**Goal of the exercise:**
In the records below, begin at the line that has "файл на ws21](./Images/screenshot_42.png)" and stop after the line that has "## 1 2 - 2 4 . 1"; quote those lines verbatim and nothing more.

*****

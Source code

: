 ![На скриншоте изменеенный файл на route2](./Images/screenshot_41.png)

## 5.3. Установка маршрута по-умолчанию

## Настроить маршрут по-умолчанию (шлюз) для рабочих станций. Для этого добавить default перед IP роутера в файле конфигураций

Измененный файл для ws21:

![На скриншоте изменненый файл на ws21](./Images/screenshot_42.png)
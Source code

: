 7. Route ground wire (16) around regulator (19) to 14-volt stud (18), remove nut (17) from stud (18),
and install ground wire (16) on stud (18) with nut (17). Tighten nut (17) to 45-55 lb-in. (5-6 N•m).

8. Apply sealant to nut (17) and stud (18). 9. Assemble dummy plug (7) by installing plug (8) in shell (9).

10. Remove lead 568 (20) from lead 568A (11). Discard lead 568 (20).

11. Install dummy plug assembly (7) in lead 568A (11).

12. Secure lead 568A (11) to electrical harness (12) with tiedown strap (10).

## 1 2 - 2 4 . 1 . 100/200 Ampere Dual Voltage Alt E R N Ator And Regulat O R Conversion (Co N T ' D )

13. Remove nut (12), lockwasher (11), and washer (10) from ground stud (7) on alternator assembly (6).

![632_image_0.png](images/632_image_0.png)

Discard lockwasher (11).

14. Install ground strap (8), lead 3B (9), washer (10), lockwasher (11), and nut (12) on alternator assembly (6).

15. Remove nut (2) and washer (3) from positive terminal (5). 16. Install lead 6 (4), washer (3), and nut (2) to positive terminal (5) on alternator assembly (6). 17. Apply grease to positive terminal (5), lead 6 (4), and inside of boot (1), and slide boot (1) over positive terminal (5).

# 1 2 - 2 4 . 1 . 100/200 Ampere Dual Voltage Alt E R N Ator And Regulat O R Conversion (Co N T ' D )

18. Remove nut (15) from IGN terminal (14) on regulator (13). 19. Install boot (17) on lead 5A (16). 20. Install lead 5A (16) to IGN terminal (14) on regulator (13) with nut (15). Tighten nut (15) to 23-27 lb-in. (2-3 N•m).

*****

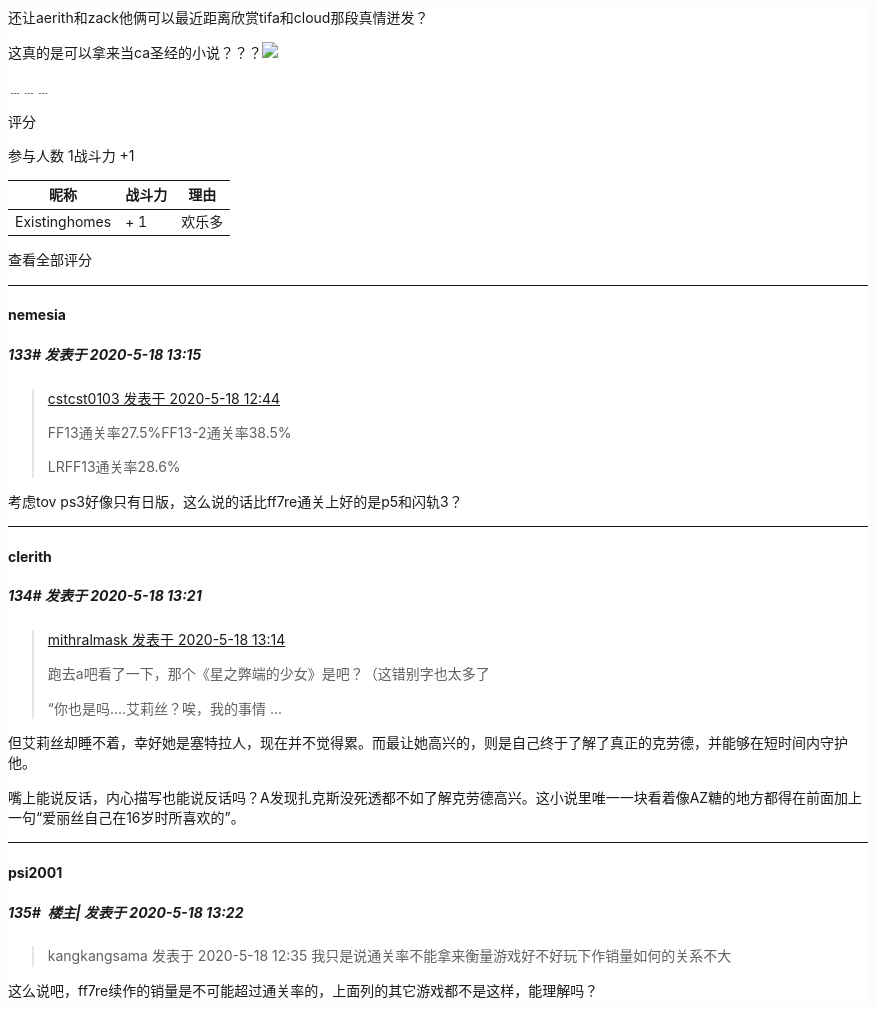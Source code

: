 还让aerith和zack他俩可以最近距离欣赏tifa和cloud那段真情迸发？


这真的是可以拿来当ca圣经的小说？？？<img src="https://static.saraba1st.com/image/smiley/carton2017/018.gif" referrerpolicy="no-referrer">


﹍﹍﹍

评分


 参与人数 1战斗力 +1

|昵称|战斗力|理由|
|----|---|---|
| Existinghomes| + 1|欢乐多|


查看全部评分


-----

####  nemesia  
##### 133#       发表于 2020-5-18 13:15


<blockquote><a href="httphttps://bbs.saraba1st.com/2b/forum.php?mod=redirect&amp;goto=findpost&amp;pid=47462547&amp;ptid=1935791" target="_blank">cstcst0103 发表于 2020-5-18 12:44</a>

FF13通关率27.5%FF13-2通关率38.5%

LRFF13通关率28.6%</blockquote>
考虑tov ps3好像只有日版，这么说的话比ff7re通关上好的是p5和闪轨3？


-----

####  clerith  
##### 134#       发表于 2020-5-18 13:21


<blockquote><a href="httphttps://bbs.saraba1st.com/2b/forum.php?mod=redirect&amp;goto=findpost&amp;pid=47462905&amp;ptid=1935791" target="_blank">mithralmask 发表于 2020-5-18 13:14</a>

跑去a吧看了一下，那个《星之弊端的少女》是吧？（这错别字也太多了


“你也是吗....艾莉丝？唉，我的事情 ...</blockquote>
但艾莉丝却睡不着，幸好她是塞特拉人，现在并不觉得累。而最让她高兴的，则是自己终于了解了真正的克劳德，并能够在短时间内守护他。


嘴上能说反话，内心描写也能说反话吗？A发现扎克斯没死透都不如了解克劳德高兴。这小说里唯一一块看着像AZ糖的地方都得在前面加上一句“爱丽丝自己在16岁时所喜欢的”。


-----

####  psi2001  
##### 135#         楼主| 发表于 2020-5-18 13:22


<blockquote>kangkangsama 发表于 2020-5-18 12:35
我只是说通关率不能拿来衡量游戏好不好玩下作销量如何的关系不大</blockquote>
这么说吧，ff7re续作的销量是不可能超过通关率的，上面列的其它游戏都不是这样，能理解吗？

*****

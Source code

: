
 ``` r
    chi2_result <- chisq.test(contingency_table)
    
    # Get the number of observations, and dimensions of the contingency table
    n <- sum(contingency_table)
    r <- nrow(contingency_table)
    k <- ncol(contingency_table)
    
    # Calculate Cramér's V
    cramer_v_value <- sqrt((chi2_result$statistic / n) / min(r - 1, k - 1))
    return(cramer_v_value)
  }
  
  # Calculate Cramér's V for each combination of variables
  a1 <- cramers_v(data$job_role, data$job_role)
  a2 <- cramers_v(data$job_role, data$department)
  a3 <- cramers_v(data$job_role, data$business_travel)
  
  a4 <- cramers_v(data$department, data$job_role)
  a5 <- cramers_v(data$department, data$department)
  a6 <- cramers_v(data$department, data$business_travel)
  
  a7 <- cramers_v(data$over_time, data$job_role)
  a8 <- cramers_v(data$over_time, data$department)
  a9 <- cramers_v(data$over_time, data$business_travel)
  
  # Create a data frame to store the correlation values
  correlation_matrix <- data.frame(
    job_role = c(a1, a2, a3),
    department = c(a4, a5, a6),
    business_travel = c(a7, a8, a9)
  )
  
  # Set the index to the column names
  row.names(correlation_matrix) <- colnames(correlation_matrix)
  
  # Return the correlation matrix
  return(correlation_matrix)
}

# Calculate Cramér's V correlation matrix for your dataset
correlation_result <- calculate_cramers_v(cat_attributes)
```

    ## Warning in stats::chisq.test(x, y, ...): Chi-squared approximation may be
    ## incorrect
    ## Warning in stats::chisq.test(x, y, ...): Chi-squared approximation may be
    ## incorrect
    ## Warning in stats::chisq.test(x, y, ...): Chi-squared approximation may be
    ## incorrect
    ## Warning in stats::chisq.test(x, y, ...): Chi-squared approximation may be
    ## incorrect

*****

**The completed task:**
![На скриншоте изменненый файл на ws21](./Images/screenshot_42.png)
Source code

: 7. Route ground wire (16) around regulator (19) to 14-volt stud (18), remove nut (17) from stud (18),
and install ground wire (16) on stud (18) with nut (17). Tighten nut (17) to 45-55 lb-in. (5-6 N•m).

8. Apply sealant to nut (17) and stud (18). 9. Assemble dummy plug (7) by installing plug (8) in shell (9).

10. Remove lead 568 (20) from lead 568A (11). Discard lead 568 (20).

11. Install dummy plug assembly (7) in lead 568A (11).

12. Secure lead 568A (11) to electrical harness (12) with tiedown strap (10).

## 1 2 - 2 4 . 1 . 100/200 Ampere Dual Voltage Alt E R N Ator And Regulat O R Conversion (Co N T ' D )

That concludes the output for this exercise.